*Try it*.
Would you return each record that follows word for word, without its pictures?
******
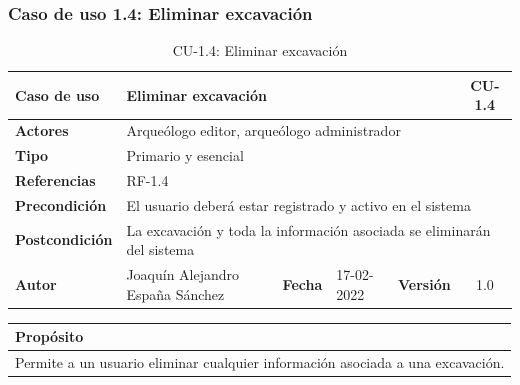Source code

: \subsubsection{Caso de uso 1.4: Eliminar excavación}

    \begin{table}[H]
    \begin{center}
        \begin{adjustbox}{width=\textwidth}
        \begin{tabular}{ | l | l | l | l | c | c | } 
            \hline
            \textbf{Caso de uso} & \multicolumn{4}{l|}{Eliminar excavación} & \cellcolor{gray!50} \textbf{CU-1.4}\\
            \hline
            \textbf{Actores} & \multicolumn{5}{p{0.9\linewidth}|}{Arqueólogo editor, arqueólogo administrador} \\
            \hline
            \textbf{Tipo} & \multicolumn{5}{l|}{Primario y esencial} \\
            \hline
            \textbf{Referencias} & \multicolumn{3}{l|}{RF-1.4} & \multicolumn{2}{l|}{ }\\
            \hline
            \textbf{Precondición} & \multicolumn{5}{l|}{El usuario deberá estar registrado y activo en el sistema} \\
            \hline
            \textbf{Postcondición} & \multicolumn{5}{l|}{La excavación y toda la información asociada se eliminarán del
            sistema} \\
            \hline
            \textbf{Autor} & \multicolumn{1}{p{0.25\linewidth}|}{Joaquín Alejandro España Sánchez} & \textbf{Fecha} & 
            17-02-2022     & \textbf{Versión}                                                      & 1.0\\
            \hline
        \end{tabular}
        \end{adjustbox}
        \caption{CU-1.4: Eliminar excavación}
        \label{tab:delete-excavation}
    \end{center}
    \end{table}

    \begin{table}[H]
        \centering
        \begin{tabularx}{\textwidth}{@{} |L |@{}} \hline
            \textbf{Propósito} \\
            \hline
            Permite a un usuario eliminar cualquier información asociada a una excavación. \\
            \hline
        \end{tabularx}
    \end{table}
******
*Your solution*.
Source code

: \subsubsection{Caso de uso 1.4: Eliminar excavación}

    \begin{table}[H]
    \begin{center}
        \begin{adjustbox}{width=\textwidth}
        \begin{tabular}{ | l | l | l | l | c | c | } 
            \hline
            \textbf{Caso de uso} & \multicolumn{4}{l|}{Eliminar excavación} & \cellcolor{gray!50} \textbf{CU-1.4}\\
            \hline
            \textbf{Actores} & \multicolumn{5}{p{0.9\linewidth}|}{Arqueólogo editor, arqueólogo administrador} \\
            \hline
            \textbf{Tipo} & \multicolumn{5}{l|}{Primario y esencial} \\
            \hline
            \textbf{Referencias} & \multicolumn{3}{l|}{RF-1.4} & \multicolumn{2}{l|}{ }\\
            \hline
            \textbf{Precondición} & \multicolumn{5}{l|}{El usuario deberá estar registrado y activo en el sistema} \\
            \hline
            \textbf{Postcondición} & \multicolumn{5}{l|}{La excavación y toda la información asociada se eliminarán del
            sistema} \\
            \hline
            \textbf{Autor} & \multicolumn{1}{p{0.25\linewidth}|}{Joaquín Alejandro España Sánchez} & \textbf{Fecha} & 
            17-02-2022     & \textbf{Versión}                                                      & 1.0\\
            \hline
        \end{tabular}
        \end{adjustbox}
        \caption{CU-1.4: Eliminar excavación}
        \label{tab:delete-excavation}
    \end{center}
    \end{table}

    \begin{table}[H]
        \centering
        \begin{tabularx}{\textwidth}{@{} |L |@{}} \hline
            \textbf{Propósito} \\
            \hline
            Permite a un usuario eliminar cualquier información asociada a una excavación. \\
            \hline
        \end{tabularx}
    \end{table}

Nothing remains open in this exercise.